Check every line of the data and copy the ones where "Overview" appears.

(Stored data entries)
++++++++
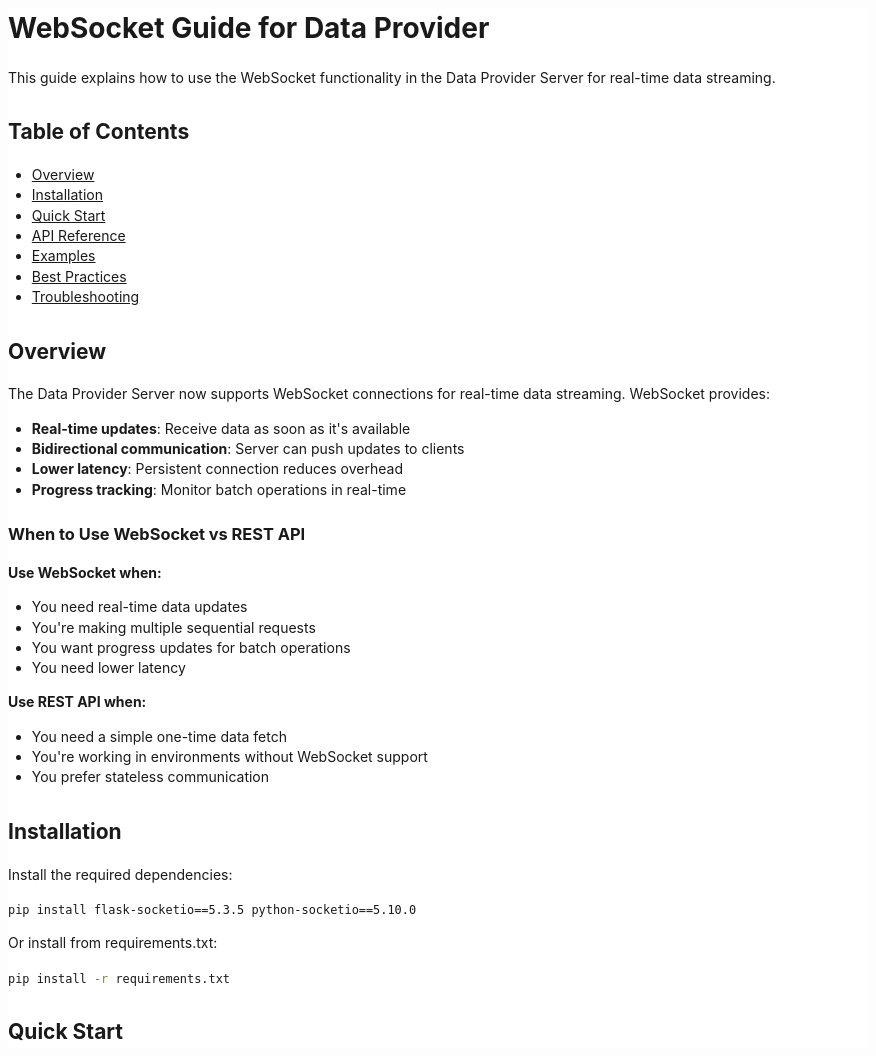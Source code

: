 # WebSocket Guide for Data Provider

This guide explains how to use the WebSocket functionality in the Data Provider Server for real-time data streaming.

## Table of Contents
- [Overview](#overview)
- [Installation](#installation)
- [Quick Start](#quick-start)
- [API Reference](#api-reference)
- [Examples](#examples)
- [Best Practices](#best-practices)
- [Troubleshooting](#troubleshooting)

## Overview

The Data Provider Server now supports WebSocket connections for real-time data streaming. WebSocket provides:

- **Real-time updates**: Receive data as soon as it's available
- **Bidirectional communication**: Server can push updates to clients
- **Lower latency**: Persistent connection reduces overhead
- **Progress tracking**: Monitor batch operations in real-time

### When to Use WebSocket vs REST API

**Use WebSocket when:**
- You need real-time data updates
- You're making multiple sequential requests
- You want progress updates for batch operations
- You need lower latency

**Use REST API when:**
- You need a simple one-time data fetch
- You're working in environments without WebSocket support
- You prefer stateless communication

## Installation

Install the required dependencies:

```bash
pip install flask-socketio==5.3.5 python-socketio==5.10.0
```

Or install from requirements.txt:

```bash
pip install -r requirements.txt
```

## Quick Start
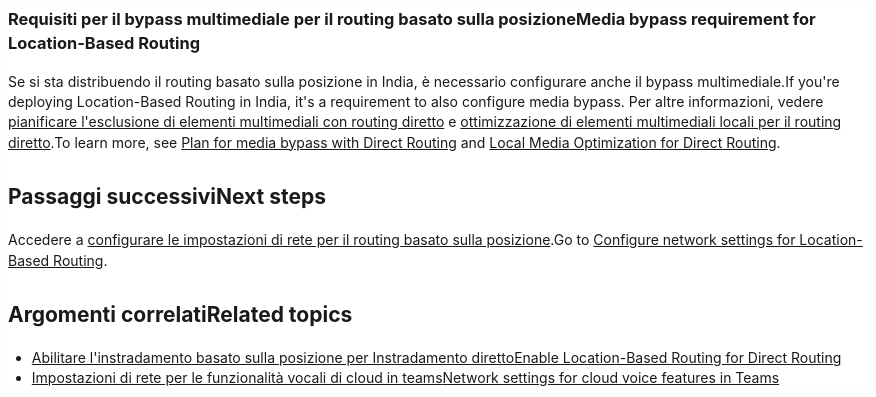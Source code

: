 ### <a name="media-bypass-requirement-for-location-based-routing"></a><span data-ttu-id="0c7f0-348">Requisiti per il bypass multimediale per il routing basato sulla posizione</span><span class="sxs-lookup"><span data-stu-id="0c7f0-348">Media bypass requirement for Location-Based Routing</span></span>

<span data-ttu-id="0c7f0-349">Se si sta distribuendo il routing basato sulla posizione in India, è necessario configurare anche il bypass multimediale.</span><span class="sxs-lookup"><span data-stu-id="0c7f0-349">If you're deploying Location-Based Routing in India, it's a requirement to also configure media bypass.</span></span> <span data-ttu-id="0c7f0-350">Per altre informazioni, vedere [pianificare l'esclusione di elementi multimediali con routing diretto](direct-routing-plan-media-bypass.md) e [ottimizzazione di elementi multimediali locali per il routing diretto](direct-routing-media-optimization.md).</span><span class="sxs-lookup"><span data-stu-id="0c7f0-350">To learn more, see [Plan for media bypass with Direct Routing](direct-routing-plan-media-bypass.md) and [Local Media Optimization for Direct Routing](direct-routing-media-optimization.md).</span></span>

## <a name="next-steps"></a><span data-ttu-id="0c7f0-351">Passaggi successivi</span><span class="sxs-lookup"><span data-stu-id="0c7f0-351">Next steps</span></span>

<span data-ttu-id="0c7f0-352">Accedere a [configurare le impostazioni di rete per il routing basato sulla posizione](location-based-routing-configure-network-settings.md).</span><span class="sxs-lookup"><span data-stu-id="0c7f0-352">Go to [Configure network settings for Location-Based Routing](location-based-routing-configure-network-settings.md).</span></span>

## <a name="related-topics"></a><span data-ttu-id="0c7f0-353">Argomenti correlati</span><span class="sxs-lookup"><span data-stu-id="0c7f0-353">Related topics</span></span>

- [<span data-ttu-id="0c7f0-354">Abilitare l'instradamento basato sulla posizione per Instradamento diretto</span><span class="sxs-lookup"><span data-stu-id="0c7f0-354">Enable Location-Based Routing for Direct Routing</span></span>](location-based-routing-enable.md)
- [<span data-ttu-id="0c7f0-355">Impostazioni di rete per le funzionalità vocali di cloud in teams</span><span class="sxs-lookup"><span data-stu-id="0c7f0-355">Network settings for cloud voice features in Teams</span></span>](cloud-voice-network-settings.md)
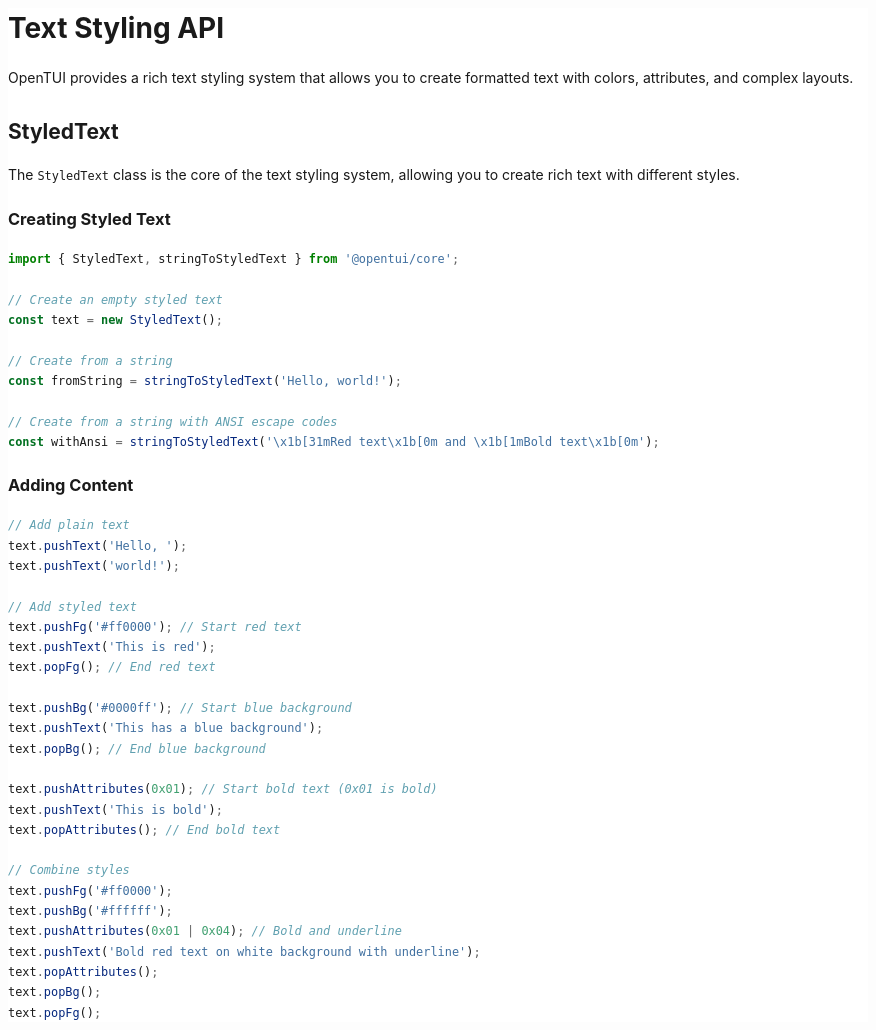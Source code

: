 # Text Styling API

OpenTUI provides a rich text styling system that allows you to create formatted text with colors, attributes, and complex layouts.

## StyledText

The `StyledText` class is the core of the text styling system, allowing you to create rich text with different styles.

### Creating Styled Text

```typescript
import { StyledText, stringToStyledText } from '@opentui/core';

// Create an empty styled text
const text = new StyledText();

// Create from a string
const fromString = stringToStyledText('Hello, world!');

// Create from a string with ANSI escape codes
const withAnsi = stringToStyledText('\x1b[31mRed text\x1b[0m and \x1b[1mBold text\x1b[0m');
```

### Adding Content

```typescript
// Add plain text
text.pushText('Hello, ');
text.pushText('world!');

// Add styled text
text.pushFg('#ff0000'); // Start red text
text.pushText('This is red');
text.popFg(); // End red text

text.pushBg('#0000ff'); // Start blue background
text.pushText('This has a blue background');
text.popBg(); // End blue background

text.pushAttributes(0x01); // Start bold text (0x01 is bold)
text.pushText('This is bold');
text.popAttributes(); // End bold text

// Combine styles
text.pushFg('#ff0000');
text.pushBg('#ffffff');
text.pushAttributes(0x01 | 0x04); // Bold and underline
text.pushText('Bold red text on white background with underline');
text.popAttributes();
text.popBg();
text.popFg();
```
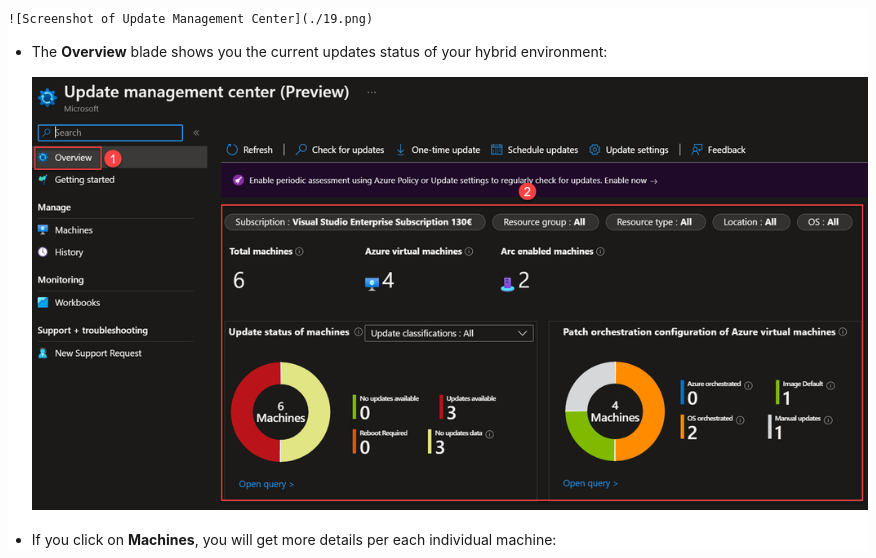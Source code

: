     ![Screenshot of Update Management Center](./19.png)

- The **Overview** blade shows you the current updates status of your hybrid environment:

    ![Screenshot of Update Management Center - Overview](./20.png)

- If you click on **Machines**, you will get more details per each individual machine:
++++++++
■ Solution below:
- [Overview](#overview)
## Overview
- The **Overview** blade shows you the current updates status of your hybrid environment:
    ![Screenshot of Update Management Center - Overview](./20.png)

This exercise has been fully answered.